A university degree is now more like a 'visa' than a guaranteed route to professional success
Earlier this week, I published at my newly-revamped personal blog a post entitled Your mental models are out of date. The main thrust of what I was saying was that young people are getting advice from older people whose understanding of the world does not mesh with the way things really are in the mid-2020s.
This article in The Guardian is helpful for understanding the other side of the argument from a policy perspective. My opinion is that as many young people who want to go to university should be able to go, and that it’s the duty of us as a society to enable that to happen as efficiently as possible. Yes, that means that the value of a ‘degree’ as a chunky proxy credential decreases, but that’s why we should have more tailored, up-to-date, granular credentials in any case.

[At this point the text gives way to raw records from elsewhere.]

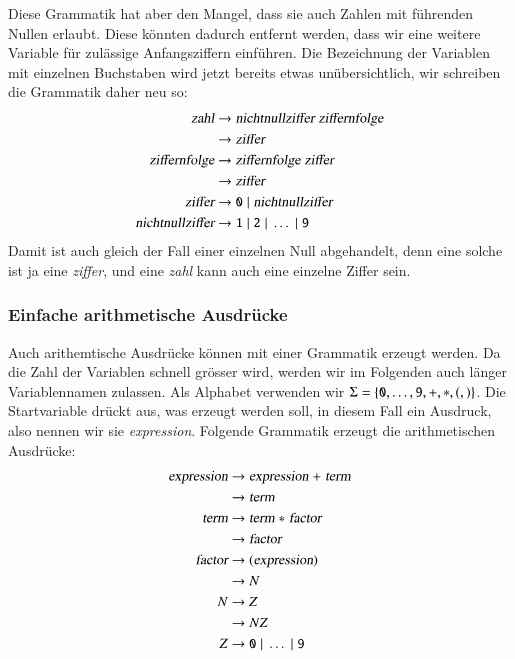Diese Grammatik hat aber den Mangel, dass sie auch Zahlen
mit führenden Nullen erlaubt.
Diese könnten dadurch entfernt
werden, dass wir eine weitere Variable für zulässige
Anfangsziffern einführen.
Die Bezeichnung der Variablen mit einzelnen Buchstaben wird jetzt
bereits etwas unübersichtlich, wir schreiben die Grammatik daher neu
so:
\begin{align*}
\textsl{zahl}           &\to\textsl{nichtnullziffer}\; \textsl{ziffernfolge} \\
                        &\to\textsl{ziffer}\\
\textsl{ziffernfolge}   &\to \textsl{ziffernfolge}\; \textsl{ziffer}\\
                        &\to \textsl{ziffer}\\
\textsl{ziffer}         &\to \texttt{0}\; |\; \textsl{nichtnullziffer}\\
\textsl{nichtnullziffer}&\to \texttt{1}\;|\;\texttt{2}\;|\;\dots\;|\;\texttt{9}
\end{align*}
Damit ist auch gleich der Fall einer einzelnen Null abgehandelt, denn eine
solche ist ja eine \textsl{ziffer}, und eine \textsl{zahl} kann auch eine
einzelne Ziffer sein.

\subsubsection{Einfache arithmetische Ausdrücke}
%
%
Auch arithemtische Ausdrücke können mit einer
Grammatik erzeugt werden. Da die Zahl der Variablen schnell grösser
wird, werden wir im Folgenden auch länger Variablennamen zulassen.
Als Alphabet verwenden wir
$\Sigma=\{{\tt 0},\dots,{\tt 9},{\tt +},{\tt *},{\tt (}, {\tt )}\}$.
Die Startvariable drückt aus, was erzeugt werden soll, in diesem Fall
ein Ausdruck, also nennen wir sie \textsl{expression}.  Folgende Grammatik
erzeugt die arithmetischen Ausdrücke:
\begin{align*}
\textsl{expression} &\to \textsl{expression}\;{\tt +}\;\textsl{term}\\
                    &\to \textsl{term}\\
\textsl{term}       &\to \textsl{term}\;{\tt *}\;\textsl{factor}\\
                    &\to \textsl{factor}\\
\textsl{factor}     &\to {\tt (}\textsl{expression}{\tt )}\\
                    &\to N\\
N                   &\to Z\\
                    &\to NZ\\
Z                   &\to {\tt 0}\;|\;\dots \;|\;{\tt 9}
\end{align*}

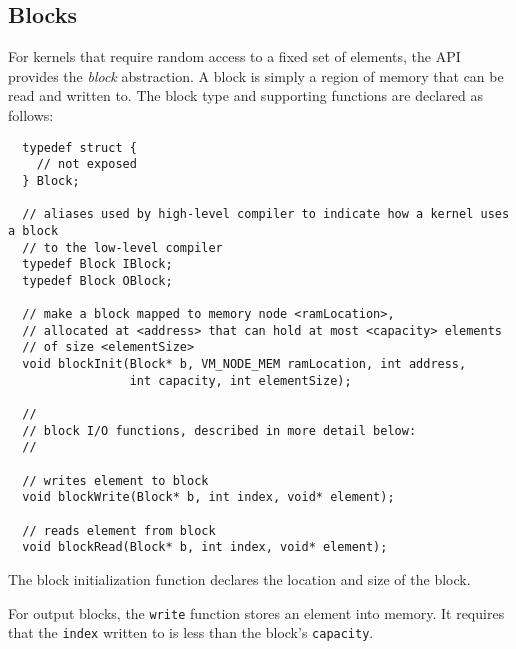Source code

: 

\subsection{Blocks}
\label{sec:blocks}

For kernels that require random access to a fixed set of elements, the
API provides the {\it block} abstraction.  A block is simply a region
of memory that can be read and written to.  The block type and
supporting functions are declared as follows:

{\small
\begin{verbatim}
  typedef struct {
    // not exposed
  } Block;

  // aliases used by high-level compiler to indicate how a kernel uses a block
  // to the low-level compiler
  typedef Block IBlock;
  typedef Block OBlock;

  // make a block mapped to memory node <ramLocation>, 
  // allocated at <address> that can hold at most <capacity> elements
  // of size <elementSize>
  void blockInit(Block* b, VM_NODE_MEM ramLocation, int address, 
                 int capacity, int elementSize);

  //
  // block I/O functions, described in more detail below:
  //

  // writes element to block
  void blockWrite(Block* b, int index, void* element);

  // reads element from block
  void blockRead(Block* b, int index, void* element); \end{verbatim}}

 The block initialization function
declares the location and size of the block.


 For output blocks, the {\tt write} function stores
an element into memory.  It requires that the {\tt index} written to
is less than the block's {\tt capacity}.

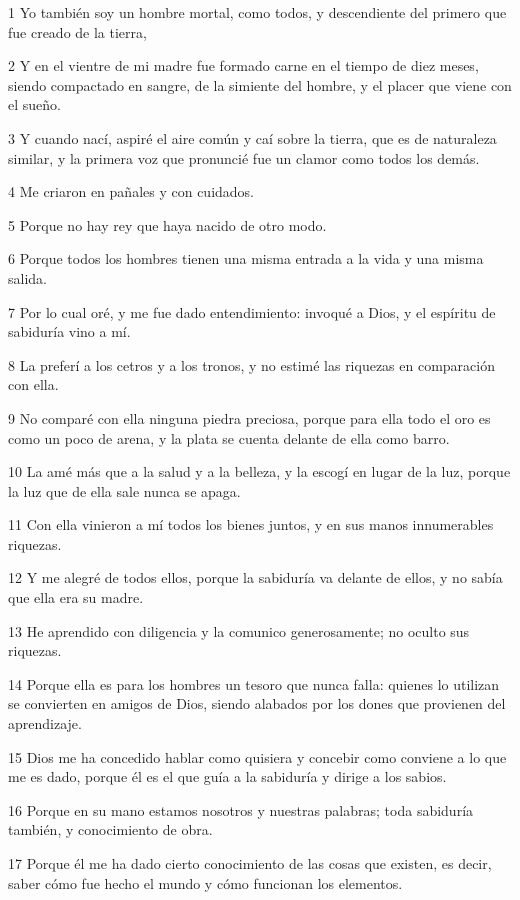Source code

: \par 1 Yo también soy un hombre mortal, como todos, y descendiente del primero que fue creado de la tierra,
\par 2 Y en el vientre de mi madre fue formado carne en el tiempo de diez meses, siendo compactado en sangre, de la simiente del hombre, y el placer que viene con el sueño.
\par 3 Y cuando nací, aspiré el aire común y caí sobre la tierra, que es de naturaleza similar, y la primera voz que pronuncié fue un clamor como todos los demás.
\par 4 Me criaron en pañales y con cuidados.
\par 5 Porque no hay rey ​​que haya nacido de otro modo.
\par 6 Porque todos los hombres tienen una misma entrada a la vida y una misma salida.
\par 7 Por lo cual oré, y me fue dado entendimiento: invoqué a Dios, y el espíritu de sabiduría vino a mí.
\par 8 La preferí a los cetros y a los tronos, y no estimé las riquezas en comparación con ella.
\par 9 No comparé con ella ninguna piedra preciosa, porque para ella todo el oro es como un poco de arena, y la plata se cuenta delante de ella como barro.
\par 10 La amé más que a la salud y a la belleza, y la escogí en lugar de la luz, porque la luz que de ella sale nunca se apaga.
\par 11 Con ella vinieron a mí todos los bienes juntos, y en sus manos innumerables riquezas.
\par 12 Y me alegré de todos ellos, porque la sabiduría va delante de ellos, y no sabía que ella era su madre.
\par 13 He aprendido con diligencia y la comunico generosamente; no oculto sus riquezas.
\par 14 Porque ella es para los hombres un tesoro que nunca falla: quienes lo utilizan se convierten en amigos de Dios, siendo alabados por los dones que provienen del aprendizaje.
\par 15 Dios me ha concedido hablar como quisiera y concebir como conviene a lo que me es dado, porque él es el que guía a la sabiduría y dirige a los sabios.
\par 16 Porque en su mano estamos nosotros y nuestras palabras; toda sabiduría también, y conocimiento de obra.
\par 17 Porque él me ha dado cierto conocimiento de las cosas que existen, es decir, saber cómo fue hecho el mundo y cómo funcionan los elementos.
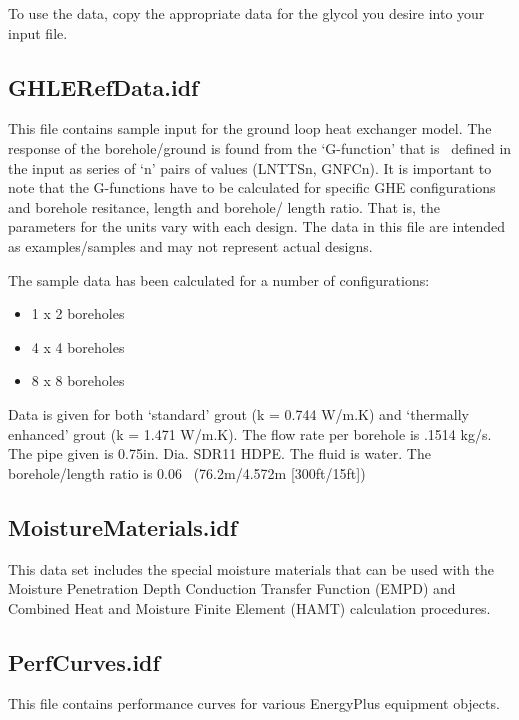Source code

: To use the data, copy the appropriate data for the glycol you desire into your input file.

\subsection{GHLERefData.idf}\label{ghlerefdata.idf}

This file contains sample input for the ground loop heat exchanger model. The response of the borehole/ground is found from the `G-function' that is~ defined in the input as series of `n' pairs of values (LNTTSn, GNFCn). It is important to note that the G-functions have to be calculated for specific GHE configurations and borehole resitance, length and borehole/ length ratio. That is, the parameters for the units vary with each design. The data in this file are intended as examples/samples and may not represent actual designs.

The sample data has been calculated for a number of configurations:

\begin{itemize}
\tightlist
\item
  1 x 2 boreholes
\item
  4 x 4 boreholes
\item
  8 x 8 boreholes
\end{itemize}

Data is given for both `standard' grout (k = 0.744 W/m.K) and `thermally enhanced' grout (k = 1.471 W/m.K). The flow rate per borehole is .1514 kg/s. The pipe given is 0.75in. Dia. SDR11 HDPE. The fluid is water. The borehole/length ratio is 0.06~ (76.2m/4.572m {[}300ft/15ft{]})

\subsection{MoistureMaterials.idf}\label{moisturematerials.idf}

This data set includes the special moisture materials that can be used with the Moisture Penetration Depth Conduction Transfer Function (EMPD) and Combined Heat and Moisture Finite Element (HAMT) calculation procedures.

\subsection{PerfCurves.idf}\label{perfcurves.idf}

This file contains performance curves for various EnergyPlus equipment objects.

Prof Shitij Kapur, the head of King’s College London, said the days when universities could promise that their graduates were certain to get good jobs are over, in an era where nearly half the population enters higher education.
Kapur said a university degree is now more like a “visa” than a guaranteed route to professional success, a reflection of the shrinking graduate pay premium and the increased competition from AI and other graduates from around the world.
“The competition for graduate jobs is not just all because of AI filling out forms or AI taking away jobs. It’s also because of the stalling of our economy and causing a relative surplus of graduates. So the simple promise of a good job if you get a university degree, has now become conditional on which university you went to, which course you took,” Kapur said.
“The old equation of the university as a passport to social mobility, meant that if you got a degree you were almost certain to get a job as a socially mobile citizen. Now it has become a visa for social mobility – it gives you the chance to visit the arena that has graduate jobs and the related social mobility, but whether you can make it there is not a guarantee.”
[…]
Figures from the Department for Education show that England’s graduates still enjoy higher rates of employment and pay than non-graduates, although the real earnings of younger graduates have been stagnant for the past decade. Kapur points out that the national economy’s slow growth coincided with England’s introduction of £9,000 tuition fees and student loans in 2012, making it “the worst possible time” to transition to individual student loans.
In 2022, Kapur wrote a gloomy discussion of UK higher education that described a “triangle of sadness” between students burdened with debt and pessimistic prospects, a government that used inflation to cut tuition fees, and overstretched university staff trapped in between.